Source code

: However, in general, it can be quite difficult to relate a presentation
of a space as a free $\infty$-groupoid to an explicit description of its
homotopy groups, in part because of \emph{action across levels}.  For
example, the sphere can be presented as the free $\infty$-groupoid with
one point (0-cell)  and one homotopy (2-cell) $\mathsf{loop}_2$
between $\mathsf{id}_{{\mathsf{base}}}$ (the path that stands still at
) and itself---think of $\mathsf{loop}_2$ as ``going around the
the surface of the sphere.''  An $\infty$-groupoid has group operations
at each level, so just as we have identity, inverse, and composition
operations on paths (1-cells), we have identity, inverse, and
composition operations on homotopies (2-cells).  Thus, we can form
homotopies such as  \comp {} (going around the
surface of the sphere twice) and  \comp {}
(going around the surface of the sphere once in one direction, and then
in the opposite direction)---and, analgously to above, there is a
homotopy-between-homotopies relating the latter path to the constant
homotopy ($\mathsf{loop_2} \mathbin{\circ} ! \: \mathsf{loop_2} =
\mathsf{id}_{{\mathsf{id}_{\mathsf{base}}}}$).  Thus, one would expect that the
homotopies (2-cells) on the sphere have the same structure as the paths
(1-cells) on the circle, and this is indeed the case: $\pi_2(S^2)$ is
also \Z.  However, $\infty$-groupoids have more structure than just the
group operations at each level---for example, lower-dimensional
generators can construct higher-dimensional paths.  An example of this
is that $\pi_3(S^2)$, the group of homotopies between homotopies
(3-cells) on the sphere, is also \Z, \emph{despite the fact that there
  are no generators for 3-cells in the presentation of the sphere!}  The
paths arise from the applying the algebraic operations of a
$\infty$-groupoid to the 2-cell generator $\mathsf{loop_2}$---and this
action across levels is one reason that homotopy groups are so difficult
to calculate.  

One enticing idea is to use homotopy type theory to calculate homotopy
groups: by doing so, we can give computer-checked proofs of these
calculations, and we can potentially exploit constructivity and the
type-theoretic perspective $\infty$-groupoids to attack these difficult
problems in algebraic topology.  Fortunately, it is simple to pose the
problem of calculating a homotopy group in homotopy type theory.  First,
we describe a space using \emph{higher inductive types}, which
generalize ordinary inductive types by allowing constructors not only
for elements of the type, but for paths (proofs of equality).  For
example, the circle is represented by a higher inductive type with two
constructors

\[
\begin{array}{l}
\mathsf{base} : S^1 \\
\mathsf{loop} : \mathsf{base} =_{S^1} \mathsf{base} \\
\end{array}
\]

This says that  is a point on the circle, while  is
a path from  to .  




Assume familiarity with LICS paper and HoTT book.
• • • • • • •
The answer must be the lines from the one containing "type-theoretic perspective $\infty$-groupoids" through the last line of the records, written out exactly; please include nothing more.

type-theoretic perspective $\infty$-groupoids to attack these difficult
problems in algebraic topology.  Fortunately, it is simple to pose the
problem of calculating a homotopy group in homotopy type theory.  First,
we describe a space using \emph{higher inductive types}, which
generalize ordinary inductive types by allowing constructors not only
for elements of the type, but for paths (proofs of equality).  For
example, the circle is represented by a higher inductive type with two
constructors

\[
\begin{array}{l}
\mathsf{base} : S^1 \\
\mathsf{loop} : \mathsf{base} =_{S^1} \mathsf{base} \\
\end{array}
\]

This says that  is a point on the circle, while  is
a path from  to .  




Assume familiarity with LICS paper and HoTT book.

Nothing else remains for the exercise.